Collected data
--- START ---
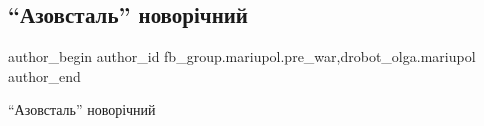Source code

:  
 
 
 
 

\subsection{\enquote{Азовсталь} новорічний}
\label{sec:24_01_2023.fb.fb_group.mariupol.pre_war.4._azovstal___novor_ch}
 
\ifcmt
 author_begin
   author_id fb_group.mariupol.pre_war,drobot_olga.mariupol
 author_end
\fi

\enquote{Азовсталь} новорічний
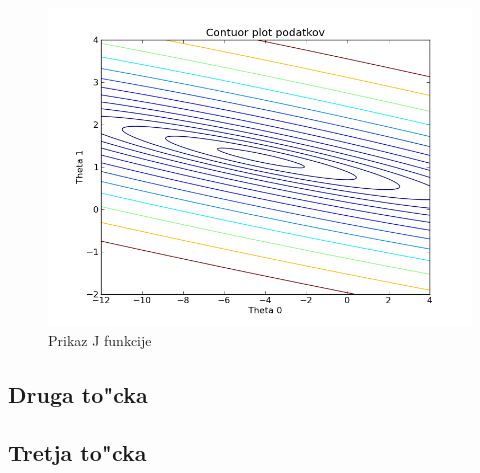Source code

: \documentclass[a4paper,11pt]{article}
\begin{document}
\begin{figure}[H]
\begin{center}
\includegraphics[scale=0.3]{contour.png}
\caption{Prikaz J funkcije}
\end{center}
\label{contour}
\end{figure}


\subsection{Druga to"cka}
\subsection{Tretja to"cka}

%
\end{document}
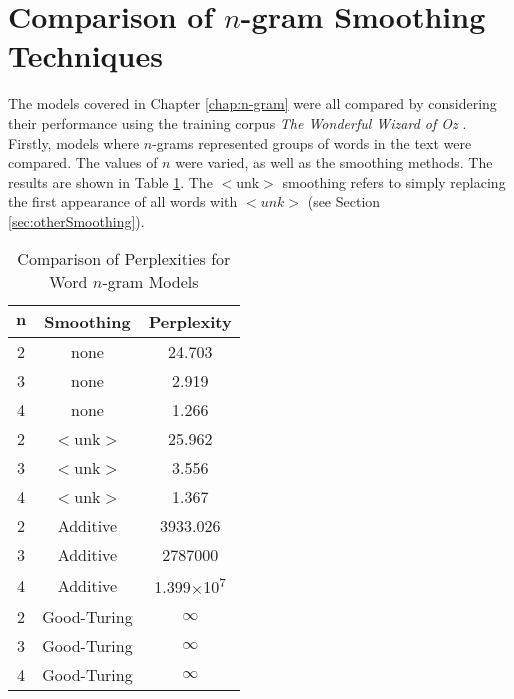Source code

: %



\section{Comparison of $n$-gram Smoothing Techniques}

The models covered in Chapter \ref{chap:n-gram} were all compared by considering their performance using the training corpus \textit{The Wonderful Wizard of Oz} \cite{baum2008wonderful}. Firstly, models where $n$-grams represented groups of words in the text were compared. The values of $n$ were varied, as well as the smoothing methods. The results are shown in Table \ref{table:wordNGram}. The $<$unk$>$ smoothing refers to simply replacing the first appearance of all words with $<unk>$ (see Section \ref{sec:otherSmoothing}).

\begin{table}[h!]
\caption{Comparison of Perplexities for Word $n$-gram Models}
\label{table:wordNGram}
\begin{center}
    \begin{tabular}{|c| c| c|}
    \hline
    $\boldsymbol{n}$ & \textbf{Smoothing} & \textbf{Perplexity} \\ \hline
    2 & none & 24.703 \\ \hline
    3 & none & 2.919 \\ \hline
    4 & none & 1.266 \\ \hline
    2 & $<$unk$>$ & 25.962 \\ \hline
    3 & $<$unk$>$ & 3.556 \\ \hline
    4 & $<$unk$>$ & 1.367 \\ \hline
    2 & Additive & 3933.026 \\ \hline
    3 & Additive & 2787000 \\ \hline
    4 & Additive & 1.399$\times$10\textsuperscript{7} \\ \hline
    2 & Good-Turing & $\infty$ \\ \hline
    3 & Good-Turing & $\infty$ \\ \hline
    4 & Good-Turing& $\infty$ \\ \hline
    \end{tabular}
    \end{center}
    \end{table}

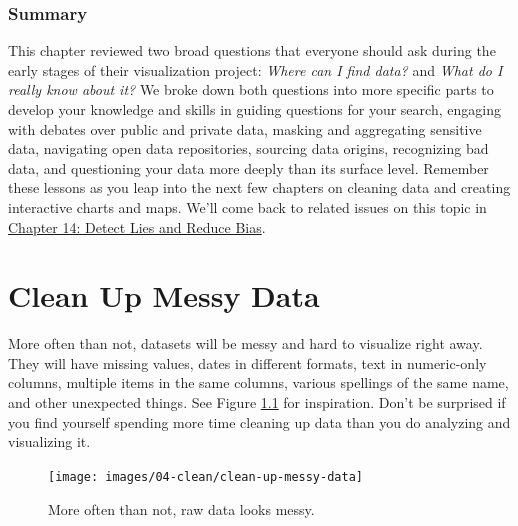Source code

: \documentclass[
  english,
]{book}
\begin{document}
\hypertarget{summary3}{%
\subsection*{Summary}\label{summary3}}

This chapter reviewed two broad questions that everyone should ask during the early stages of their visualization project: \emph{Where can I find data?} and \emph{What do I really know about it?} We broke down both questions into more specific parts to develop your knowledge and skills in guiding questions for your search, engaging with debates over public and private data, masking and aggregating sensitive data, navigating open data repositories, sourcing data origins, recognizing bad data, and questioning your data more deeply than its surface level. Remember these lessons as you leap into the next few chapters on cleaning data and creating interactive charts and maps. We'll come back to related issues on this topic in \href{detect.html}{Chapter 14: Detect Lies and Reduce Bias}.

\hypertarget{clean}{%
\chapter{Clean Up Messy Data}\label{clean}}

More often than not, datasets will be messy and hard to visualize right away.
They will have missing values, dates in different formats, text in numeric-only columns, multiple items in the same columns, various spellings of the same name, and other unexpected things. See Figure \ref{fig:clean-up-messy-data} for inspiration. Don't be surprised if you find yourself spending more time cleaning up data than you do analyzing and visualizing it.



\begin{figure}
\texttt{[image: images/04-clean/clean-up-messy-data]} \caption{More often than not, raw data looks messy.}\label{fig:clean-up-messy-data}
\end{figure}
\end{document}
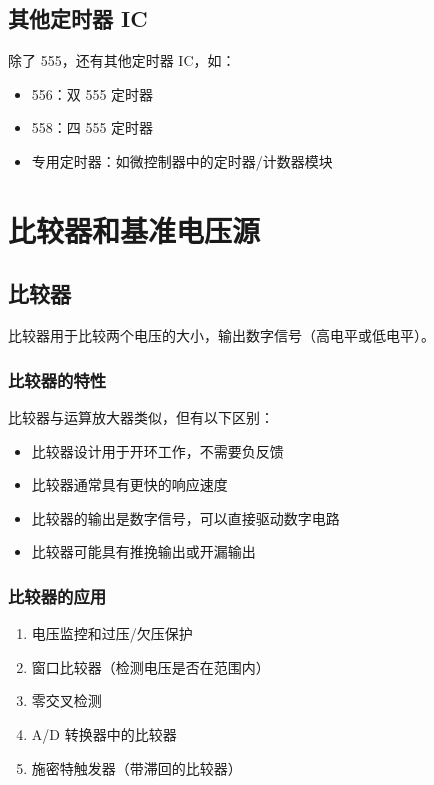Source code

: \subsection{其他定时器 IC}

除了 555，还有其他定时器 IC，如：
\begin{itemize}
  \item 556：双 555 定时器
  \item 558：四 555 定时器
  \item 专用定时器：如微控制器中的定时器/计数器模块
\end{itemize}

\section{比较器和基准电压源}

\subsection{比较器}

比较器用于比较两个电压的大小，输出数字信号（高电平或低电平）。

\subsubsection{比较器的特性}

比较器与运算放大器类似，但有以下区别：
\begin{itemize}
  \item 比较器设计用于开环工作，不需要负反馈
  \item 比较器通常具有更快的响应速度
  \item 比较器的输出是数字信号，可以直接驱动数字电路
  \item 比较器可能具有推挽输出或开漏输出
\end{itemize}

\subsubsection{比较器的应用}

\begin{enumerate}
  \item 电压监控和过压/欠压保护
  \item 窗口比较器（检测电压是否在范围内）
  \item 零交叉检测
  \item A/D 转换器中的比较器
  \item 施密特触发器（带滞回的比较器）
\end{enumerate}

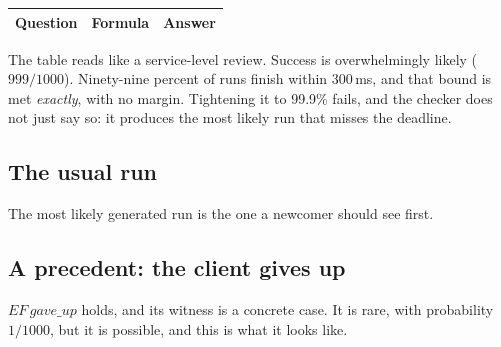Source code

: \begin{heretable}
\small
\begin{tabular}{p{.3\linewidth}p{.3\linewidth}p{.32\linewidth}}
\textbf{Question} & \textbf{Formula} & \textbf{Answer}\\
\hline

\end{tabular}
\caption{Every answer is computed from the task and the declared overlay. The
first row uses the core alone.}
\label{tab:overlay-answers}
\end{heretable}

The table reads like a service-level review. Success is overwhelmingly likely
($999/1000$). Ninety-nine percent of runs finish within 300\,ms, and that
bound is met \emph{exactly}, with no margin. Tightening it to 99.9\% fails, and
the checker does not just say so: it produces the most likely run that misses
the deadline.

\subsection{The usual run}

The most likely generated run is the one a newcomer should see first.

\begin{herefigure}
\caption{The most likely run: one request and one response, 45\,ms, probability
$9/10$.}
\label{fig:overlay-run-usual}
\end{herefigure}

\subsection{A precedent: the client gives up}

$EF\,\mathit{gave\_up}$ holds, and its witness is a concrete case. It is rare,
with probability $1/1000$, but it is possible, and this is what it looks like.

\begin{herefigure}
\caption{The witness for $EF\,\mathit{gave\_up}$: three timeouts, 615\,ms,
probability $1/1000$.}
\label{fig:overlay-run-giveup}
\end{herefigure}


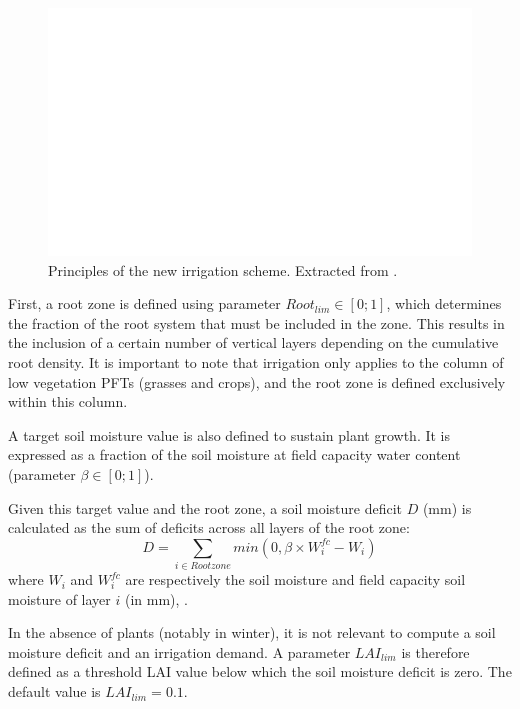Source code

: \begin{figure}[t]
    \centering
    \includegraphics[width=1\textwidth]{images/schema_pedro.png}
    \caption{Principles of the new irrigation scheme. Extracted from \citet{arboleda-obando_validation_2024}.}
    \label{fig:schema_pedro}
\end{figure}

First, a root zone is defined using parameter $Root_{lim} \in [0;1]$, which determines the fraction of the root system that must be included in the zone. This results in the inclusion of a certain number of vertical layers depending on the cumulative root density. It is important to note that irrigation only applies to the column of low vegetation PFTs (grasses and crops), and the root zone is defined exclusively within this column.

A target soil moisture value is also defined to sustain plant growth. It is expressed as a fraction of the soil moisture at field capacity water content (parameter $\beta \in [0;1]$).

Given this target value and the root zone, a soil moisture deficit $D$ (mm) is calculated as the sum of deficits across all layers of the root zone:
\begin{equation}
    D = \sum_{i \in Rootzone} min(0,\beta \times W_i^{fc} - W_i)
\end{equation}
where $W_i$ and $W_i^{fc}$ are respectively the soil moisture and field capacity soil moisture of layer $i$ (in mm), .

In the absence of plants (notably in winter), it is not relevant to compute a soil moisture deficit and an irrigation demand. A parameter $LAI_{lim}$ is therefore defined as a threshold LAI value below which the soil moisture deficit is zero. The default value is $LAI_{lim}=0.1$.

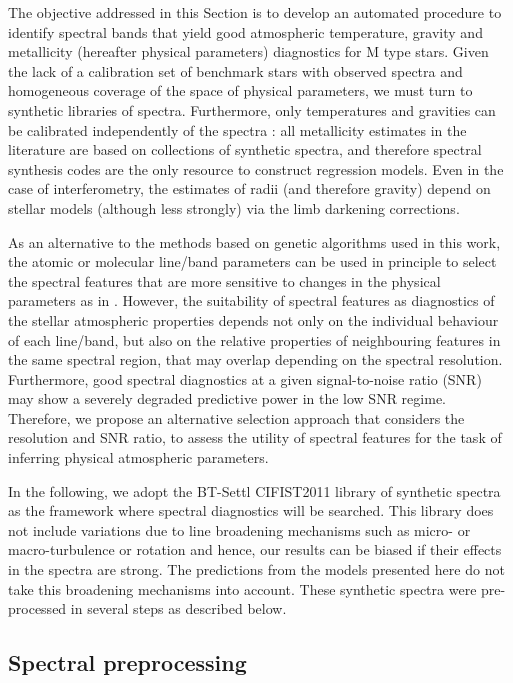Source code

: The objective addressed in this Section is to develop an automated
procedure to identify spectral bands that yield good atmospheric
temperature, gravity and metallicity (hereafter physical parameters)
diagnostics for M type stars. Given the lack of a calibration set of
benchmark stars with observed spectra and homogeneous coverage of the
space of physical parameters, we must turn to synthetic libraries of
spectra. Furthermore, only temperatures and gravities can be
calibrated independently of the spectra \citep[for example as
in][using interferometry]{2003A&A...397L...5S}: all metallicity
estimates in the literature are based on collections of synthetic
spectra, and therefore spectral synthesis codes are the only resource
to construct regression models. Even in the case of interferometry,
the estimates of radii (and therefore gravity) depend on stellar
models (although less strongly) via the limb darkening corrections.

As an alternative to the methods based on genetic algorithms used in
this work, the atomic or molecular line/band parameters can be used in
principle to select the spectral features that are more sensitive to
changes in the physical parameters as
in \cite{2016A&A...587A..19P}. However, the suitability of spectral
features as diagnostics of the stellar atmospheric properties depends
not only on the individual behaviour of each line/band, but also on
the relative properties of neighbouring features in the same spectral
region, that may overlap depending on the spectral
resolution. Furthermore, good spectral diagnostics at a given
signal-to-noise ratio (SNR) may show a severely degraded predictive
power in the low SNR regime. Therefore, we propose an alternative
selection approach that considers the resolution and SNR ratio, 
to assess the utility of spectral features for the task of
inferring physical atmospheric parameters. 

In the following, we adopt the BT-Settl CIFIST2011 library of
synthetic spectra
\citep{2013MSAIS..24..128A} as the framework where spectral
diagnostics will be searched. This library does not include variations
due to line broadening mechanisms such as micro- or macro-turbulence
or rotation and hence, our results can be biased if their effects in
the spectra are strong. The predictions from the models presented here
do not take this broadening mechanisms into account. These synthetic
spectra were pre-processed in several steps as described below.

\subsection{Spectral preprocessing}

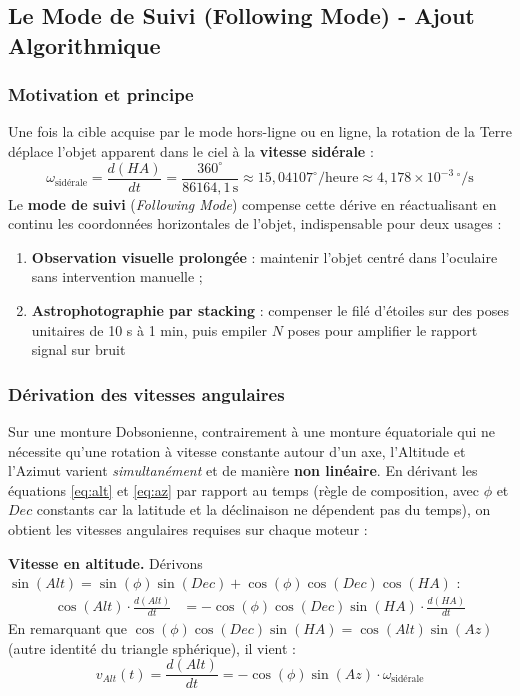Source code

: \documentclass[12pt,a4paper]{report}
\begin{document}
\begin{enumerate}
\subsection{Le Mode de Suivi (Following Mode) - Ajout Algorithmique}
\subsubsection{Motivation et principe}
Une fois la cible acquise par le mode hors-ligne ou en ligne, la rotation de la Terre déplace l'objet apparent dans le ciel à la \textbf{vitesse sidérale} :
\begin{equation}
    \omega_{\text{sidérale}} = \frac{d(HA)}{dt} = \frac{360^\circ}{86164{,}1\,\text{s}} \approx 15{,}04107^\circ/\text{heure} \approx 4{,}178 \times 10^{-3}\,{}^\circ/\text{s}
\end{equation}
Le \textbf{mode de suivi} (\textit{Following Mode}) compense cette dérive en réactualisant en continu les coordonnées horizontales de l'objet, indispensable pour deux usages :
\begin{enumerate}
    \item \textbf{Observation visuelle prolongée} : maintenir l'objet centré dans l'oculaire sans intervention manuelle ;
    \item \textbf{Astrophotographie par stacking} : compenser le filé d'étoiles sur des poses unitaires de 10 s à 1 min, puis empiler $N$ poses pour amplifier le rapport signal sur bruit
\end{enumerate}

\subsubsection{Dérivation des vitesses angulaires}
Sur une monture Dobsonienne, contrairement à une monture équatoriale qui ne nécessite qu'une rotation à vitesse constante autour d'un axe, l'Altitude et l'Azimut varient \textit{simultanément} et de manière \textbf{non linéaire}. En dérivant les équations \eqref{eq:alt} et \eqref{eq:az} par rapport au temps (règle de composition, avec $\phi$ et $Dec$ constants car la latitude et la déclinaison ne dépendent pas du temps), on obtient les vitesses angulaires requises sur chaque moteur :

\textbf{Vitesse en altitude.} Dérivons $\sin(Alt) = \sin(\phi)\sin(Dec) + \cos(\phi)\cos(Dec)\cos(HA)$ :
\begin{align}
    \cos(Alt) \cdot \frac{d(Alt)}{dt} &= -\cos(\phi)\cos(Dec)\sin(HA) \cdot \frac{d(HA)}{dt}
\end{align}
En remarquant que $\cos(\phi)\cos(Dec)\sin(HA) = \cos(Alt)\sin(Az)$ (autre identité du triangle sphérique), il vient :
\begin{equation}
    \boxed{\;v_{Alt}(t) = \frac{d(Alt)}{dt} = -\cos(\phi)\sin(Az) \cdot \omega_{\text{sidérale}}\;}
    \label{eq:vAlt}
\end{equation}


\end{enumerate}
\end{document}
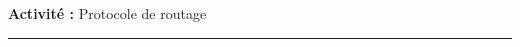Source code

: \documentclass[11pt,a4paper]{article}
\newenvironment{NSI}[2]
{
	\noindent
	\setlength{\fboxsep}{0cm}\setlength{\fboxrule}{0pt}\framebox[19cm]{
		\setlength{\fboxsep}{0.25cm}\setlength{\fboxrule}{1pt}
		\Huge{\textbf{#1 :}}
		\hspace{0.5cm}{\huge{#2}}\hfill
	}
	{\newline \rule[0cm]{\linewidth}{0.05em}}
}
\newcounter{num}
\newcounter{rem}
\begin{document}
\setcounter{num}{0}
\setcounter{rem}{0}
\renewcommand{\arraystretch}{1.25}
\setlength{\parindent}{0cm}

\newcommand{\Frac}[2]{\displaystyle{\frac{#1}{#2}}}






\begin{huge}
\textbf{Activité : } Protocole de routage
\end{huge}\medskip
\hrule

%
%
%
%
%
%
%
\end{document}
--- END ---
§ PROBLEM REQUIREMENTS:
Look above for the line holding "diagnostics for M", then set down exactly that line and every line after it up to and including the line holding "resolution. Furthermore, good", with nothing else.

§ OUTPUT BELOW:
diagnostics for M type stars. Given the lack of a calibration set of
benchmark stars with observed spectra and homogeneous coverage of the
space of physical parameters, we must turn to synthetic libraries of
spectra. Furthermore, only temperatures and gravities can be
calibrated independently of the spectra \citep[for example as
in][using interferometry]{2003A&A...397L...5S}: all metallicity
estimates in the literature are based on collections of synthetic
spectra, and therefore spectral synthesis codes are the only resource
to construct regression models. Even in the case of interferometry,
the estimates of radii (and therefore gravity) depend on stellar
models (although less strongly) via the limb darkening corrections.

As an alternative to the methods based on genetic algorithms used in
this work, the atomic or molecular line/band parameters can be used in
principle to select the spectral features that are more sensitive to
changes in the physical parameters as
in \cite{2016A&A...587A..19P}. However, the suitability of spectral
features as diagnostics of the stellar atmospheric properties depends
not only on the individual behaviour of each line/band, but also on
the relative properties of neighbouring features in the same spectral
region, that may overlap depending on the spectral
resolution. Furthermore, good spectral diagnostics at a given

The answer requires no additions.